## [ASSIGNMENT]
Restate the records word for word. Include no pictures.

SUPPLIED DATA START

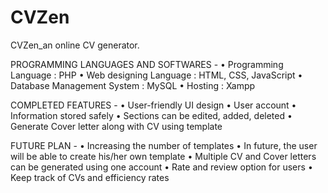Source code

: # CVZen
CVZen_an online CV generator.

PROGRAMMING LANGUAGES AND SOFTWARES -
• Programming Language : PHP
• Web designing Language : HTML, CSS, JavaScript
• Database Management System : MySQL
• Hosting : Xampp

COMPLETED FEATURES -
• User-friendly UI design
• User account
• Information stored safely
• Sections can be edited, added, deleted
• Generate Cover letter along with CV using template

FUTURE PLAN -
• Increasing the number of templates
• In future, the user will be able to create his/her own template
• Multiple CV and Cover letters can be generated using one account
• Rate and review option for users
• Keep track of CVs and efficiency rates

SUPPLIED DATA END

## [THE COMPLETED TASK]
Source code

: # CVZen
CVZen_an online CV generator.

PROGRAMMING LANGUAGES AND SOFTWARES -
• Programming Language : PHP
• Web designing Language : HTML, CSS, JavaScript
• Database Management System : MySQL
• Hosting : Xampp

COMPLETED FEATURES -
• User-friendly UI design
• User account
• Information stored safely
• Sections can be edited, added, deleted
• Generate Cover letter along with CV using template

FUTURE PLAN -
• Increasing the number of templates
• In future, the user will be able to create his/her own template
• Multiple CV and Cover letters can be generated using one account
• Rate and review option for users
• Keep track of CVs and efficiency rates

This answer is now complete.